You are viewing a plain text version of this content. The canonical link for it is here.
Posted to dev@commons.apache.org by Alex Herbert <al...@gmail.com> on 2021/05/15 13:47:20 UTC

[rng] Add ObjectSampler interfaces and a CompositeSampler

New shape samplers have been added to the library to sampler coordinates
from different shapes (see RNG-132 [1]).

I have been working on an idea to combine shape samplers together so that a
more complex shape can be sampled, for example a surface or volume.

This requires that different samplers can be combined as a common sampler.
This is facilitated by adding new interfaces to the library which are the
generic typed version of the current DiscreteSampler (for int) and
ContinuousSampler (for double) and their SharedStateSampler extensions:

public interface ObjectSampler<T> {
    T sample();
}

public interface SharedStateObjectSampler<T> extends
        ObjectSampler<T>,
        SharedStateSampler<SharedStateObjectSampler<T>> {
    // Composite interface
}

All the samplers in the library that create object samples already use the
method name sample() and implement SharedStateSampler. The exception is the
UnitSphereSampler which has a sampling method nextVector(). So adding these
interfaces is a small change to facilitate a composite sampler.

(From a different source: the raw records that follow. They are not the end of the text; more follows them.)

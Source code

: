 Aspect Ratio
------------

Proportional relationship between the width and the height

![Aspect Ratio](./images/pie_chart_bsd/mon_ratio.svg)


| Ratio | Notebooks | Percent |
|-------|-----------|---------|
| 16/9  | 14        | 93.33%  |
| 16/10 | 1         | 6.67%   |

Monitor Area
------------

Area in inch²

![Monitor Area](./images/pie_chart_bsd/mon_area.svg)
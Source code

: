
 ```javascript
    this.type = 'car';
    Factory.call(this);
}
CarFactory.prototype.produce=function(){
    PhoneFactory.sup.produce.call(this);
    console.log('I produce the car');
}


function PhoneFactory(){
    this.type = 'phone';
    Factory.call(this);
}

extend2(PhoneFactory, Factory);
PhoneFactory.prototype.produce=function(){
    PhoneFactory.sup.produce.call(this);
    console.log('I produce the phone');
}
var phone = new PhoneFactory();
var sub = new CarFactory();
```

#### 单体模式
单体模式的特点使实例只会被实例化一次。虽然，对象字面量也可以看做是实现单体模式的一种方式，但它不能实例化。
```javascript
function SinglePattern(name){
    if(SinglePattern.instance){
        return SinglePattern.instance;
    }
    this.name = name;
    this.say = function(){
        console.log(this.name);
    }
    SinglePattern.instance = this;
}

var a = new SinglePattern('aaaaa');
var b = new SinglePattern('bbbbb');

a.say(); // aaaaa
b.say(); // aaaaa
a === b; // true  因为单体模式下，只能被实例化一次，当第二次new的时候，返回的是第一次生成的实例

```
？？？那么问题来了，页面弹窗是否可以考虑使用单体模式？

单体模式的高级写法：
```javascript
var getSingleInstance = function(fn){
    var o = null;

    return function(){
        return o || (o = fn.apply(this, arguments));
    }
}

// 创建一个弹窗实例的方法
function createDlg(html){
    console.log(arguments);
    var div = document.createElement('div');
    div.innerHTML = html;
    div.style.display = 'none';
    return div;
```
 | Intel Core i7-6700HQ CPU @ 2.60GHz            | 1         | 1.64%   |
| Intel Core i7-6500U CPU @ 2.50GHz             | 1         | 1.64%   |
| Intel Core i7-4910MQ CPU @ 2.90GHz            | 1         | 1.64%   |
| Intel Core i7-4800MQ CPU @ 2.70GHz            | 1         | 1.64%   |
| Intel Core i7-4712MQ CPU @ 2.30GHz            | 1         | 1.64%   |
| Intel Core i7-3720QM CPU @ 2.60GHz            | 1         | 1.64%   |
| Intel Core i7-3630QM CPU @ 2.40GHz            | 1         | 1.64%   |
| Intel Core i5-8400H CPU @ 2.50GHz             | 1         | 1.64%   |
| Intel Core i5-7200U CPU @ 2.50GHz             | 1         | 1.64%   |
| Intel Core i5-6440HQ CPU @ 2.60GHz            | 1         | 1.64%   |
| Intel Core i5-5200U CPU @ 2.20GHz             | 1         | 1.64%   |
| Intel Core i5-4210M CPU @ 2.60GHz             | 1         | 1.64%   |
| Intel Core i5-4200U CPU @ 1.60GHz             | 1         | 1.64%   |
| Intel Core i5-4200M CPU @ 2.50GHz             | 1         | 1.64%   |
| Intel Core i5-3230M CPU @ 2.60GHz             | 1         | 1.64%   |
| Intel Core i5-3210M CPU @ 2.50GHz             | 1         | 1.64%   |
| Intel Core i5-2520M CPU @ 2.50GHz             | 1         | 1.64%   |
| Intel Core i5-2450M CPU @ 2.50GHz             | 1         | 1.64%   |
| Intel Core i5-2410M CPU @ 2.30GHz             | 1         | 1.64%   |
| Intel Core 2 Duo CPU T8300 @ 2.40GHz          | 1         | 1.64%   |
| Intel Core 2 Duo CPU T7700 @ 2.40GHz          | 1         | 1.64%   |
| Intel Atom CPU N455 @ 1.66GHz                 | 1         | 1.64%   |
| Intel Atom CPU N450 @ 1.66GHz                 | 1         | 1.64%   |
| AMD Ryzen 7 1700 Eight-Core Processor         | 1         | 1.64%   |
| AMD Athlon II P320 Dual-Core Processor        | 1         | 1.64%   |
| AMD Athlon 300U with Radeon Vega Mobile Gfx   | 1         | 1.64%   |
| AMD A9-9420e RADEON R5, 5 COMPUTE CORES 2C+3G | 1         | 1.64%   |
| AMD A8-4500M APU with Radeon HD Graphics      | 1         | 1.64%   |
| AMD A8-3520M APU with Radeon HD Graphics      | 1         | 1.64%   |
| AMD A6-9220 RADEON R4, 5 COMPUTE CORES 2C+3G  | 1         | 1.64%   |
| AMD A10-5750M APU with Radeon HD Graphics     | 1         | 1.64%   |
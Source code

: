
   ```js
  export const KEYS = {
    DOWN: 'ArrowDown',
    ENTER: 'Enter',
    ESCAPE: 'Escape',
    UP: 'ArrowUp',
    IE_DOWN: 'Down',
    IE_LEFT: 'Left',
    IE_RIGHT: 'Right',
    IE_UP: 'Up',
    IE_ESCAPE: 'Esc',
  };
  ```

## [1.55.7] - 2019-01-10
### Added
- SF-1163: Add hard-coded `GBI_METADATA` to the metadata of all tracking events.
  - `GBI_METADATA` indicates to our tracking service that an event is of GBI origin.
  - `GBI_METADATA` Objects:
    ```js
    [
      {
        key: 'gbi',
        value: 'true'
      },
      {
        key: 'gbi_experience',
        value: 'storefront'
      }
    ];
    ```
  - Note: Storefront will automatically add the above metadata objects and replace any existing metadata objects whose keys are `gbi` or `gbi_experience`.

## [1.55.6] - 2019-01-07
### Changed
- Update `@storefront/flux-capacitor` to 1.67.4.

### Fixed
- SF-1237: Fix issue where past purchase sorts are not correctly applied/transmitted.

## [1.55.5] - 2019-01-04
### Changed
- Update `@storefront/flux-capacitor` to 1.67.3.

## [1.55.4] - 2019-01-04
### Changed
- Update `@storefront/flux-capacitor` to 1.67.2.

The composite sampler should combine many samplers, each with its own
weight. The weights can be used to create a discrete probability
distribution. We have 3 samplers that can sample efficiently from this:

GuideTableDiscreteSampler
AliasMethodDiscreteSampler
MarsagliaTsangWangDiscreteSampler.Enumerated

So a composite sampler must accept a set of weighted samplers (of the same
type) and create a discrete sampler to select which one to sample. This is
facilitated using a builder API:

S is the type of sampler

public interface Builder<S> {
    int size();
    Builder<S> add(S sampler, double weight);
    Builder<S> setFactory(DiscreteProbabilitySamplerFactory factory);
    // Only works if size > 0
    S build(UniformRandomProvider rng);
}

The factory specifies a mechanism to create the users choice of discrete
sampler:

public interface DiscreteProbabilitySamplerFactory {
    DiscreteSampler create(UniformRandomProvider rng,
                           double[] probabilities);
}

It is not required to be set as a default will exist. The choice for
the DiscreteProbabilityCollectionSampler was the GuideTableDiscreteSampler
due to its low construction overhead (see RNG-109 [2]).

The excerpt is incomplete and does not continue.